▸ **EXERCISE DATA**:
"""

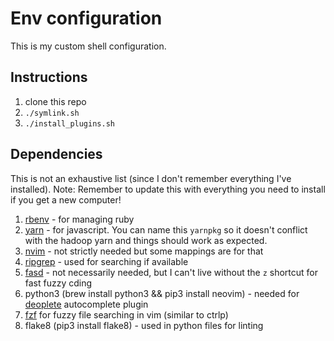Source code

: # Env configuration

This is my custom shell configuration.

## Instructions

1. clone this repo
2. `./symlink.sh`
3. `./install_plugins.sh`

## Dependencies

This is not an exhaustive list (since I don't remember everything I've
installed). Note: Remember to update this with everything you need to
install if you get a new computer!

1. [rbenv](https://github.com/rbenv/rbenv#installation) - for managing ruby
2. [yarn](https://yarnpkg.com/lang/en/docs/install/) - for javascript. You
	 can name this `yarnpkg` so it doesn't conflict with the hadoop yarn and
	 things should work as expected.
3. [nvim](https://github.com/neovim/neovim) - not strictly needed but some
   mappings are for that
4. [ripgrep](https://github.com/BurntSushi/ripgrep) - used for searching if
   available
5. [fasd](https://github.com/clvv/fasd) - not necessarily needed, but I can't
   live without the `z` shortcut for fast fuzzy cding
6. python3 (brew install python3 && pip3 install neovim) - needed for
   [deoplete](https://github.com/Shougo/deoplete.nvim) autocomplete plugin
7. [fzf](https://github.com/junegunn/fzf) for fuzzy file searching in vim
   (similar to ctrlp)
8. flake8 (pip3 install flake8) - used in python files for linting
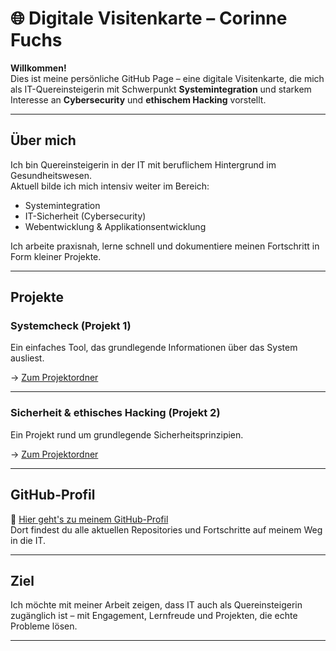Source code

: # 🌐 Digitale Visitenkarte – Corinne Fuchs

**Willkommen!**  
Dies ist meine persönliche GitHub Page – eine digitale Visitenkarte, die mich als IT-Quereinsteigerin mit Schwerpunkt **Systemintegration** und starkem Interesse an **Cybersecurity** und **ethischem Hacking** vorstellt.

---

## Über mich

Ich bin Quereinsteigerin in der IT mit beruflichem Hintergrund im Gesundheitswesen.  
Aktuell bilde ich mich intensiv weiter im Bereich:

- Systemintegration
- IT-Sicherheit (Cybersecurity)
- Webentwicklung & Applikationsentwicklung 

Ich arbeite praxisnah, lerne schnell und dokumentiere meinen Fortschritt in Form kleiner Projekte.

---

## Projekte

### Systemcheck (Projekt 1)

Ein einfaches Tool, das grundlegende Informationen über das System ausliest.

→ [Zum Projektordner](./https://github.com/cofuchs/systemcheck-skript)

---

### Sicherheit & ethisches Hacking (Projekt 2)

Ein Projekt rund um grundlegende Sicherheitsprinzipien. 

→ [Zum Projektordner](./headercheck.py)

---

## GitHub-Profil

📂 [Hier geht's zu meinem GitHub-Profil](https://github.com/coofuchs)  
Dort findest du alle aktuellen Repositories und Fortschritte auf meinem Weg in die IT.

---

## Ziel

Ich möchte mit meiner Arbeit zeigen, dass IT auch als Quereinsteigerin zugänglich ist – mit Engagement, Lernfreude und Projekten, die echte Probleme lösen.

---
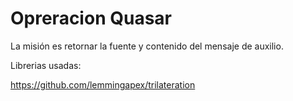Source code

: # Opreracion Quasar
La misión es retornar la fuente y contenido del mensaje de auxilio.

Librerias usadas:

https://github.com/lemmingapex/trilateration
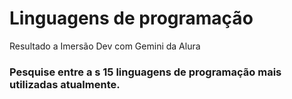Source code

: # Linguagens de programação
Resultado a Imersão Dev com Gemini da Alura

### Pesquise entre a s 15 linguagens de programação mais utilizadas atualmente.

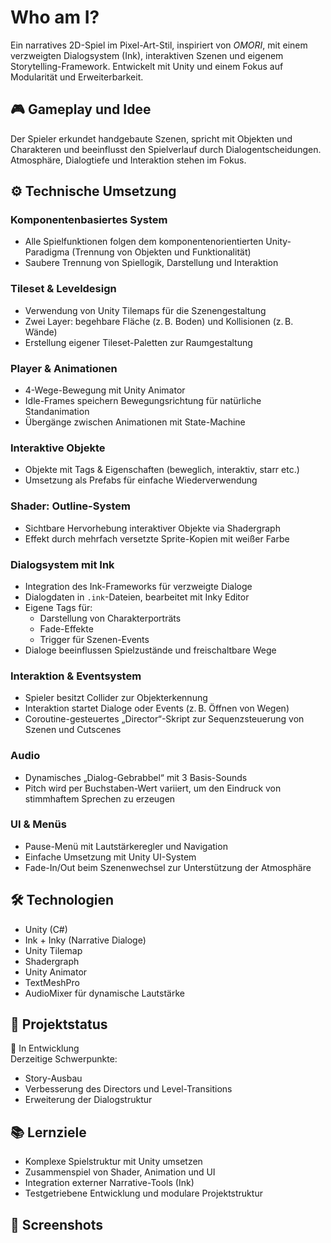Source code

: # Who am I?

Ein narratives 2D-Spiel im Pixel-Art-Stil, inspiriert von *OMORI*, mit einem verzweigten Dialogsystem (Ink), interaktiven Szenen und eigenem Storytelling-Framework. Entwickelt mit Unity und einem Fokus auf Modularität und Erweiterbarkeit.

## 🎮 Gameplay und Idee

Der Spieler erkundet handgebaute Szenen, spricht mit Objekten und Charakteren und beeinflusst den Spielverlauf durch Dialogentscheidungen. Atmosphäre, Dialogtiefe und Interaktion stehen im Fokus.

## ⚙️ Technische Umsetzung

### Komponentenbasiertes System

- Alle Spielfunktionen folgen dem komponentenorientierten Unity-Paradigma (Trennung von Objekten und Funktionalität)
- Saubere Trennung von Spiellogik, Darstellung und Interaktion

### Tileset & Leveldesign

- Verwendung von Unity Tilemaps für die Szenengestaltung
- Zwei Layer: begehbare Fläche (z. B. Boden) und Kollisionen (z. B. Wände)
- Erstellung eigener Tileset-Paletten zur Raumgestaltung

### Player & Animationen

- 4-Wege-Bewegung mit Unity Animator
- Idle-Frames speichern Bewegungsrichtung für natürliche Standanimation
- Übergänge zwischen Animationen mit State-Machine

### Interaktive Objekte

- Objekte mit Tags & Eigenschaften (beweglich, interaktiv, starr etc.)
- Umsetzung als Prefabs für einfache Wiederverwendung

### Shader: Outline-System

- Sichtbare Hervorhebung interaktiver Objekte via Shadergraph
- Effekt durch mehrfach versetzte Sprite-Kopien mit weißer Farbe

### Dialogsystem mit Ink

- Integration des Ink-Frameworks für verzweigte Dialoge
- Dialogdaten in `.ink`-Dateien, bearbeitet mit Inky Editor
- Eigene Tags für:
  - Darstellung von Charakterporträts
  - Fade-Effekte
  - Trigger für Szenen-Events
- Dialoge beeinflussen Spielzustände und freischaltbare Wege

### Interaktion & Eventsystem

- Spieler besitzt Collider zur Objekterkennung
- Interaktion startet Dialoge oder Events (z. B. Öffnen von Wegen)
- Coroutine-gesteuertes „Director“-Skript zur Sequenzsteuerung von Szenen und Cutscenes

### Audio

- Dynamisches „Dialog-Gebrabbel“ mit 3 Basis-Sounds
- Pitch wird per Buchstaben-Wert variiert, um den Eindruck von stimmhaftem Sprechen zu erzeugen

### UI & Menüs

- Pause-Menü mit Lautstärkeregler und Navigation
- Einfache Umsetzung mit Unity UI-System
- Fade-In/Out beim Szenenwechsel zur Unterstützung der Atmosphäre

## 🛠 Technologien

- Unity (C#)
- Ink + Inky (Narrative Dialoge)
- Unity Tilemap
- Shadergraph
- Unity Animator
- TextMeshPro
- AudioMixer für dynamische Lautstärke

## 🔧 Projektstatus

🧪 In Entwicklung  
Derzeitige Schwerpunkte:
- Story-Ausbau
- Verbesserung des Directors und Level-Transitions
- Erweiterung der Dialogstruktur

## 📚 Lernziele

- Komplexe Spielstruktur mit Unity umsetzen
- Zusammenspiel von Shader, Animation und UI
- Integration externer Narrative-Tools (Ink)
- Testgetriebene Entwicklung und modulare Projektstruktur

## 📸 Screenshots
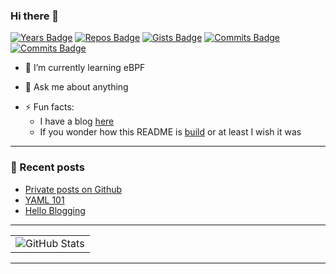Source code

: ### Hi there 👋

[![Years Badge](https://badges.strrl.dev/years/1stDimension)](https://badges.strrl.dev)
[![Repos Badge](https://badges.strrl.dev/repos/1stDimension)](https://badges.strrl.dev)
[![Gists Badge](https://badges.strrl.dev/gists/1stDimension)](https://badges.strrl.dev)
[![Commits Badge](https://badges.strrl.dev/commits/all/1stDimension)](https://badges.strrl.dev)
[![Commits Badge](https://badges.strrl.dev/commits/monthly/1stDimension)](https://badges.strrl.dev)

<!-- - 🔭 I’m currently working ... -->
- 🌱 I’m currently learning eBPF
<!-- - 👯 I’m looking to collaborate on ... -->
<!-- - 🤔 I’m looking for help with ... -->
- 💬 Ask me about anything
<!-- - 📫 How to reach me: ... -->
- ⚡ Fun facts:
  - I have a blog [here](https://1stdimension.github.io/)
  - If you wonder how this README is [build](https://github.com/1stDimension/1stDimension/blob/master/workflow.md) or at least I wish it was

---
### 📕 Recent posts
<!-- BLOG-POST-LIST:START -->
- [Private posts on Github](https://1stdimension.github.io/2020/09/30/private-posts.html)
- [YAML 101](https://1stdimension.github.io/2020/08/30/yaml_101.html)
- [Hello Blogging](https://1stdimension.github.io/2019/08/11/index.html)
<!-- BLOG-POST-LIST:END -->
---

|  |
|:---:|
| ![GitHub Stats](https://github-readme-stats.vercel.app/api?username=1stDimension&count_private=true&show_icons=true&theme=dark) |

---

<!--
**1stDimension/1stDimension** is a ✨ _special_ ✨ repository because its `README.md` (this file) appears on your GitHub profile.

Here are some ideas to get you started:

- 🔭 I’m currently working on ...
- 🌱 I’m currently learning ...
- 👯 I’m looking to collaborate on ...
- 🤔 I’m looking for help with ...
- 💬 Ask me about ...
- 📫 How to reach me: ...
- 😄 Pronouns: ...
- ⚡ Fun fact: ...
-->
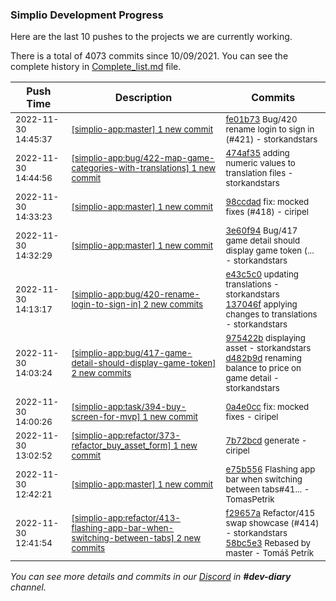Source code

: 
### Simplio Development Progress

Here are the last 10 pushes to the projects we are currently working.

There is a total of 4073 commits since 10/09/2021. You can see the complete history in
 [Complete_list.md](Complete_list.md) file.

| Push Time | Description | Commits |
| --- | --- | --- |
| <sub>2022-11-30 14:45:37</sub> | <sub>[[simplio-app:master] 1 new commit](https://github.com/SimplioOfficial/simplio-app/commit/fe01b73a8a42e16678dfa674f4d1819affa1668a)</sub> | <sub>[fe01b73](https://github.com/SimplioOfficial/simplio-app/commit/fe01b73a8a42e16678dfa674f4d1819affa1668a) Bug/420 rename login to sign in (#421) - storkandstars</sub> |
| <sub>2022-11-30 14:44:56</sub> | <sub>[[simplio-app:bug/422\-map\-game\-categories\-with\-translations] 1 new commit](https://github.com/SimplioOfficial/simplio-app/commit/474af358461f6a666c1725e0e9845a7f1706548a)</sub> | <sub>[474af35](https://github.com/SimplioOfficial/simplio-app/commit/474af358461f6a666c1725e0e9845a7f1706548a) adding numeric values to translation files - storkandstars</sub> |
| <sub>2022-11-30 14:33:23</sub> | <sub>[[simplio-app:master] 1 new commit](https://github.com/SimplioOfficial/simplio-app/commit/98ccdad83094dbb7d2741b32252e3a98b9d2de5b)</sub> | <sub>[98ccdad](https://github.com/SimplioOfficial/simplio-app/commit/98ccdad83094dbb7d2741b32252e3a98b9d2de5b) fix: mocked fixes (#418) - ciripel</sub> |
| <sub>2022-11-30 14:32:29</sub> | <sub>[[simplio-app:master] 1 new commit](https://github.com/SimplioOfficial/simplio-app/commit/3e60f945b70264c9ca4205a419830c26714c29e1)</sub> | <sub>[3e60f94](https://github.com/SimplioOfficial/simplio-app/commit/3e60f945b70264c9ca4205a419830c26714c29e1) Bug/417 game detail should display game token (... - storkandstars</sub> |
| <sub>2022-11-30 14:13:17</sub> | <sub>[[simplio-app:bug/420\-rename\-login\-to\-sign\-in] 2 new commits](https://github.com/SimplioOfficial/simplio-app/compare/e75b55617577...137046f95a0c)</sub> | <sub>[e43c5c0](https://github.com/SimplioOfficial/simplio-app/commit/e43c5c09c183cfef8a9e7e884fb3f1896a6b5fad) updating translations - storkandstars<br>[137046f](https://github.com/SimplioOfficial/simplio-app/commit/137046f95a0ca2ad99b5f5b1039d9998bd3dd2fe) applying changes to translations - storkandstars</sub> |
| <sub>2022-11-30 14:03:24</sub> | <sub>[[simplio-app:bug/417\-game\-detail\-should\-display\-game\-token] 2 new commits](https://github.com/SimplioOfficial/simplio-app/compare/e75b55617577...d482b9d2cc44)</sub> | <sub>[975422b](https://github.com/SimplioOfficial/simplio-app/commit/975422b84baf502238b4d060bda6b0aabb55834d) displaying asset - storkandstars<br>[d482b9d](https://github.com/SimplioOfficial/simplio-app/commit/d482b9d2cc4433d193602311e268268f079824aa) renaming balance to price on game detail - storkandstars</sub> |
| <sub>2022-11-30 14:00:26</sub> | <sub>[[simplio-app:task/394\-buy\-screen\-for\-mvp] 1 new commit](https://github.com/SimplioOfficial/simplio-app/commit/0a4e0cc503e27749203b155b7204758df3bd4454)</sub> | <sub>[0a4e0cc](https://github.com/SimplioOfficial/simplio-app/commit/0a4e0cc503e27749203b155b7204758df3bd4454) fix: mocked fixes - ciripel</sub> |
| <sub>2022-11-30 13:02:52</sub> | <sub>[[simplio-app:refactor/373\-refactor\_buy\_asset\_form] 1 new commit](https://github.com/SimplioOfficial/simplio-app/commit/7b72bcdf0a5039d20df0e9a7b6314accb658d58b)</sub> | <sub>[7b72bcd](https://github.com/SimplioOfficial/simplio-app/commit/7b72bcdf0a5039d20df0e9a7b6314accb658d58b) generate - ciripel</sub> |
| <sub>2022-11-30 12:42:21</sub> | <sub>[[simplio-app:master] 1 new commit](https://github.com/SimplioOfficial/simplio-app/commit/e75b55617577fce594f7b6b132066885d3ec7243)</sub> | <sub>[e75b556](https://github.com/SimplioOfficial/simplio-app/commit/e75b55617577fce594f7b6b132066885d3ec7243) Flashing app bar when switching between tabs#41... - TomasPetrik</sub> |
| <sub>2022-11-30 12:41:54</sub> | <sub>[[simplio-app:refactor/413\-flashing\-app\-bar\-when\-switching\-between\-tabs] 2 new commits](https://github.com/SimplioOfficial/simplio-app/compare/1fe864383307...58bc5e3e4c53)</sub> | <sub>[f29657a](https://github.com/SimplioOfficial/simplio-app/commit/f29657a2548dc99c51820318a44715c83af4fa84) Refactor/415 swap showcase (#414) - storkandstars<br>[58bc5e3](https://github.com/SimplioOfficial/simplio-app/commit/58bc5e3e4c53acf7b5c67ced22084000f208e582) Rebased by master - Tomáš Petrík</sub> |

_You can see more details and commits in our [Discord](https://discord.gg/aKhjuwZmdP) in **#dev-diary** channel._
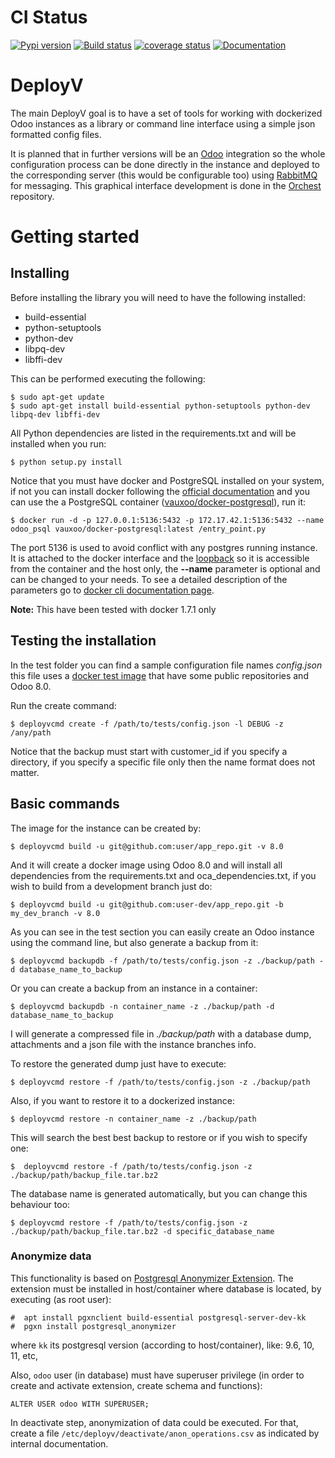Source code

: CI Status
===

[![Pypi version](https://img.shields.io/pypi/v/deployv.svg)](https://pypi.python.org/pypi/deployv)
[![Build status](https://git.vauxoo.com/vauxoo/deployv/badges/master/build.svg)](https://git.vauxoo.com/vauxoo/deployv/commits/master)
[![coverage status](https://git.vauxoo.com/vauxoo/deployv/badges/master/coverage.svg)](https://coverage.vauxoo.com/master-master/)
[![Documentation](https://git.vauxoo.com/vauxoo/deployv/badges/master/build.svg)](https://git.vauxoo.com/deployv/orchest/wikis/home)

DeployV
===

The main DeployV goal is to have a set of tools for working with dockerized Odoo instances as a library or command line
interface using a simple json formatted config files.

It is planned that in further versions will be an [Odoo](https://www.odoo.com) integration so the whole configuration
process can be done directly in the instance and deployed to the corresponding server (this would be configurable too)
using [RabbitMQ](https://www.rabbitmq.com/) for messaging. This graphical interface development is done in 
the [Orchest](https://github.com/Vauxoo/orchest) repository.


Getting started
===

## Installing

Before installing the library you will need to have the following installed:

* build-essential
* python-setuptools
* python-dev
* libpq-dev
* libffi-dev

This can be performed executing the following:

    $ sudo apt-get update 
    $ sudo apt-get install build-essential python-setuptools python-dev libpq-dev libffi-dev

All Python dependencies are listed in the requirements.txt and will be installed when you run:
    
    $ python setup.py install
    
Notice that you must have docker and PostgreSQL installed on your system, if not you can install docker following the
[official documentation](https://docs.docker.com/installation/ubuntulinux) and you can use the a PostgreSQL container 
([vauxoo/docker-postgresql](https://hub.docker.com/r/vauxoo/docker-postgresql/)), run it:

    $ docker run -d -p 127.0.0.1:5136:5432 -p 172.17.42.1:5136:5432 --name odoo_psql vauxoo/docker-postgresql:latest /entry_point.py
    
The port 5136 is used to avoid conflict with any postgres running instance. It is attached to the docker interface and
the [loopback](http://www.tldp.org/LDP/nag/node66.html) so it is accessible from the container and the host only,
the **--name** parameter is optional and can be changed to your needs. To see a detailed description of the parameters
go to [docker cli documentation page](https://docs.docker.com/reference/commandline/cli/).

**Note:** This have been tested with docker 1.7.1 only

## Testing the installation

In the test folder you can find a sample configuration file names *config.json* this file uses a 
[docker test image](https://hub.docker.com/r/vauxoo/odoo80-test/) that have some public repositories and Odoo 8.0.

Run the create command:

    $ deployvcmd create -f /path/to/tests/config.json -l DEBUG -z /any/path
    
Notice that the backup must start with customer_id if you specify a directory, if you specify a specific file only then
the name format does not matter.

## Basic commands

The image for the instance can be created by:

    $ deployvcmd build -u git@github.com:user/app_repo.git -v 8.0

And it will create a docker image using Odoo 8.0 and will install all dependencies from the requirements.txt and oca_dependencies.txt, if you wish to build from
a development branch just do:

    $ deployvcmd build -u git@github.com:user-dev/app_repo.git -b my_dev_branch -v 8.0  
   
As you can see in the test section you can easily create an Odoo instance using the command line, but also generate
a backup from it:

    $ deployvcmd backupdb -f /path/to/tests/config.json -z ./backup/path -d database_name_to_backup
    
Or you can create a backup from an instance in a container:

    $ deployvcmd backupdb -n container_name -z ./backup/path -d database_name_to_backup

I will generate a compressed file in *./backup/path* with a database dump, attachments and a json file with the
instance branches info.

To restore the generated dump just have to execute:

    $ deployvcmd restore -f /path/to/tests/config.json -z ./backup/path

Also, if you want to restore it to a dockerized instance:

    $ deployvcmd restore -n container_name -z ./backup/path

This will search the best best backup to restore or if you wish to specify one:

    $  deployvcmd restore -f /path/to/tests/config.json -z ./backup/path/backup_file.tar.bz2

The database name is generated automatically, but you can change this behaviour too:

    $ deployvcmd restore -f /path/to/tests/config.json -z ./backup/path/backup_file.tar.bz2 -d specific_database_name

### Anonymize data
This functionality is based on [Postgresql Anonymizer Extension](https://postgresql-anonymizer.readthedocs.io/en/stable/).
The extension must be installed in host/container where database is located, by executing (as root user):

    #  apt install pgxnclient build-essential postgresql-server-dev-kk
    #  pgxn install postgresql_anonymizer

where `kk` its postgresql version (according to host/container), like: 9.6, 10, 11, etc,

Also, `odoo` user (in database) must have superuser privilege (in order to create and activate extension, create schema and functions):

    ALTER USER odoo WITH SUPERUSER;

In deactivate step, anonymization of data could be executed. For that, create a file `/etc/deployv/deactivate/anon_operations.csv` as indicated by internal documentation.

"""

Leaving out the pictures, restate each line of the listing above verbatim, from the opening line to the line bearing "1. [rbenv](https://github.com/rbenv/rbenv#installation) - for", inclusive, and no more.

▸ **RESULT OF THIS EXERCISE**:
Source code

: # Env configuration

This is my custom shell configuration.

## Instructions

1. clone this repo
2. `./symlink.sh`
3. `./install_plugins.sh`

## Dependencies

This is not an exhaustive list (since I don't remember everything I've
installed). Note: Remember to update this with everything you need to
install if you get a new computer!

1. [rbenv](https://github.com/rbenv/rbenv#installation) - for managing ruby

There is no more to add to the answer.